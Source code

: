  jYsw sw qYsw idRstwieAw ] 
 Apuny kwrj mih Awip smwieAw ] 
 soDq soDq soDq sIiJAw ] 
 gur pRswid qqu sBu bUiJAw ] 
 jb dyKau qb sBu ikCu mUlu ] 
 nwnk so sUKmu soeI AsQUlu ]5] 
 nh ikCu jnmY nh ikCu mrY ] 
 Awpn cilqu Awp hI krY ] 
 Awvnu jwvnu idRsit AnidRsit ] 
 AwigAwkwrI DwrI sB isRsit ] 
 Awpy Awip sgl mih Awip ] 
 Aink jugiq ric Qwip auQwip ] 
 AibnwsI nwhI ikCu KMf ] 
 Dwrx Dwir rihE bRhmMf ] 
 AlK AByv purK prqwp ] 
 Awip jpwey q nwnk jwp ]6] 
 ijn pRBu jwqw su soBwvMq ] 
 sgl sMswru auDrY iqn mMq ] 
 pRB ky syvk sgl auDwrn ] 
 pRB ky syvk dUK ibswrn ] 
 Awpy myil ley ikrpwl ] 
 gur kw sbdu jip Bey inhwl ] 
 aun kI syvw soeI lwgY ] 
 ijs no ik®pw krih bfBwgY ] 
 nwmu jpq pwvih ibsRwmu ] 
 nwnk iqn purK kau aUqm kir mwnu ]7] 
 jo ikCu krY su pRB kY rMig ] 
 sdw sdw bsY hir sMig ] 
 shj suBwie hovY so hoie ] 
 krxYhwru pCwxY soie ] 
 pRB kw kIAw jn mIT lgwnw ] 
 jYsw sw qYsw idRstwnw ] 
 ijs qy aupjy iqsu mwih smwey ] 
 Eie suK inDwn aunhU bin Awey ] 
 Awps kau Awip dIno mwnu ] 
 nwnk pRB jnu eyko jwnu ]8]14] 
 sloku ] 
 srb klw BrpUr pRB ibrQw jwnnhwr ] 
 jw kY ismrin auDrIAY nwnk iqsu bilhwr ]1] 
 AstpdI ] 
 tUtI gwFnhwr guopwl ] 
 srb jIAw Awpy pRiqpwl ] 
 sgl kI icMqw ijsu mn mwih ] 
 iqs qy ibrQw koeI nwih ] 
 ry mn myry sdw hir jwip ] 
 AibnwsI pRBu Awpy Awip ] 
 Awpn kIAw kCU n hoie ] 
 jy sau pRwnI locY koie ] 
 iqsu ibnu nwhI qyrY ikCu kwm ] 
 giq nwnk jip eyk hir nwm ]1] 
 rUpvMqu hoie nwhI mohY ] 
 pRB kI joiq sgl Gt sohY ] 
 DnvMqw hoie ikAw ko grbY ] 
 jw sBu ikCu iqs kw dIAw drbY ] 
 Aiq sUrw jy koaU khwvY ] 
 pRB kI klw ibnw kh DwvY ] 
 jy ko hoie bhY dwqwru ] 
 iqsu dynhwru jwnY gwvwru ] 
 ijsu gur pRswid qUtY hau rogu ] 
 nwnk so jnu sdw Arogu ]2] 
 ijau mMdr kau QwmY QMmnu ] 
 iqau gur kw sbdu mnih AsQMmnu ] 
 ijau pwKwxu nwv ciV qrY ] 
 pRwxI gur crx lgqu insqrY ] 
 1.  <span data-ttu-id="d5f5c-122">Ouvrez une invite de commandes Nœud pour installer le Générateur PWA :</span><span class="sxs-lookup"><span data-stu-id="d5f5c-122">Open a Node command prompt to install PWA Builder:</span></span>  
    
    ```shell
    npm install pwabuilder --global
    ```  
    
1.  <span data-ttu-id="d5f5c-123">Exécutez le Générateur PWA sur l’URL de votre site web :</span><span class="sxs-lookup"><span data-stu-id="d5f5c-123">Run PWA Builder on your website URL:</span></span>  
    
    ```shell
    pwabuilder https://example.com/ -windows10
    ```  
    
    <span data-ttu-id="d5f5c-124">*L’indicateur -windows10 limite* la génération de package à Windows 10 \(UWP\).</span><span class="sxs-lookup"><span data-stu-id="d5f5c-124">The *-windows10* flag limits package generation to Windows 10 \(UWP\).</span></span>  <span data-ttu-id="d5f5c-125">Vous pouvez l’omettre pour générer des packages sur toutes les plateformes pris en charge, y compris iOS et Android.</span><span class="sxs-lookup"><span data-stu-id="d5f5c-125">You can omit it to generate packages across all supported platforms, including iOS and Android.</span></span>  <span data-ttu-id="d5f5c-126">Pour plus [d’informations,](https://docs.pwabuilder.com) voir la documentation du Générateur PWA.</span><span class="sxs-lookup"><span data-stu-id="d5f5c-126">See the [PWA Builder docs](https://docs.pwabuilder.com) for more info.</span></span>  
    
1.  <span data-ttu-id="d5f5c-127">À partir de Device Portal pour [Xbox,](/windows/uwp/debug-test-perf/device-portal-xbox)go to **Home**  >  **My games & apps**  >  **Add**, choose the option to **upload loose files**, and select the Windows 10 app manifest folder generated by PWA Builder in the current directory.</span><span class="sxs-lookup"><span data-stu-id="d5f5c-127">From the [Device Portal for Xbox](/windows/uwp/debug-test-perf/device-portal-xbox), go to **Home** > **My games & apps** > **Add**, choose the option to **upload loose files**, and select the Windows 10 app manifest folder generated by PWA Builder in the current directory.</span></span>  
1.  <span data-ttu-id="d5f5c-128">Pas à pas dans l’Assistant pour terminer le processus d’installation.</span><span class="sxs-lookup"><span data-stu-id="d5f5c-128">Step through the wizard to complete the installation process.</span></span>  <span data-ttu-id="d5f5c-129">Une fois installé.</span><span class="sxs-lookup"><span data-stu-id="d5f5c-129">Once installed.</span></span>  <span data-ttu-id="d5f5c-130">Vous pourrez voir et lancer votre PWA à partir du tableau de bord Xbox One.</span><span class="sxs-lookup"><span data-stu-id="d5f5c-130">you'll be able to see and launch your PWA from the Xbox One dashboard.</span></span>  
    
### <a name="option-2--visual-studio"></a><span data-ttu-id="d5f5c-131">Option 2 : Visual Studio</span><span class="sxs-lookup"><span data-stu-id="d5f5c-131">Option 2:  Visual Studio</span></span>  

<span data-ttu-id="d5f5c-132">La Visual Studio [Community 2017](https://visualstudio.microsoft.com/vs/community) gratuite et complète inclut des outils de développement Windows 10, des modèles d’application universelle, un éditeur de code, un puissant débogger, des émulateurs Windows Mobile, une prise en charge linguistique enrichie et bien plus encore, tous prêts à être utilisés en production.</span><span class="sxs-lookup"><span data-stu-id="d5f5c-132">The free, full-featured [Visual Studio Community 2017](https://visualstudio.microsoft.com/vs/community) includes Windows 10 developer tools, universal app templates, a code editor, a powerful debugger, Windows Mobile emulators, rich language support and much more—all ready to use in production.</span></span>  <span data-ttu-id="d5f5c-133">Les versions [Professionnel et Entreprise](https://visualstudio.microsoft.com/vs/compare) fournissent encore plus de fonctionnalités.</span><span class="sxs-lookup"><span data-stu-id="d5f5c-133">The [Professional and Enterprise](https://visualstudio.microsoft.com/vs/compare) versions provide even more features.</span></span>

§ **Goal of the exercise**:
Look through the entries above. Extract each line with the word "partir".

§ **Final answer**:
1.  <span data-ttu-id="d5f5c-127">À partir de Device Portal pour [Xbox,](/windows/uwp/debug-test-perf/device-portal-xbox)go to **Home**  >  **My games & apps**  >  **Add**, choose the option to **upload loose files**, and select the Windows 10 app manifest folder generated by PWA Builder in the current directory.</span><span class="sxs-lookup"><span data-stu-id="d5f5c-127">From the [Device Portal for Xbox](/windows/uwp/debug-test-perf/device-portal-xbox), go to **Home** > **My games & apps** > **Add**, choose the option to **upload loose files**, and select the Windows 10 app manifest folder generated by PWA Builder in the current directory.</span></span>  
1.  <span data-ttu-id="d5f5c-128">Pas à pas dans l’Assistant pour terminer le processus d’installation.</span><span class="sxs-lookup"><span data-stu-id="d5f5c-128">Step through the wizard to complete the installation process.</span></span>  <span data-ttu-id="d5f5c-129">Une fois installé.</span><span class="sxs-lookup"><span data-stu-id="d5f5c-129">Once installed.</span></span>  <span data-ttu-id="d5f5c-130">Vous pourrez voir et lancer votre PWA à partir du tableau de bord Xbox One.</span><span class="sxs-lookup"><span data-stu-id="d5f5c-130">you'll be able to see and launch your PWA from the Xbox One dashboard.</span></span>  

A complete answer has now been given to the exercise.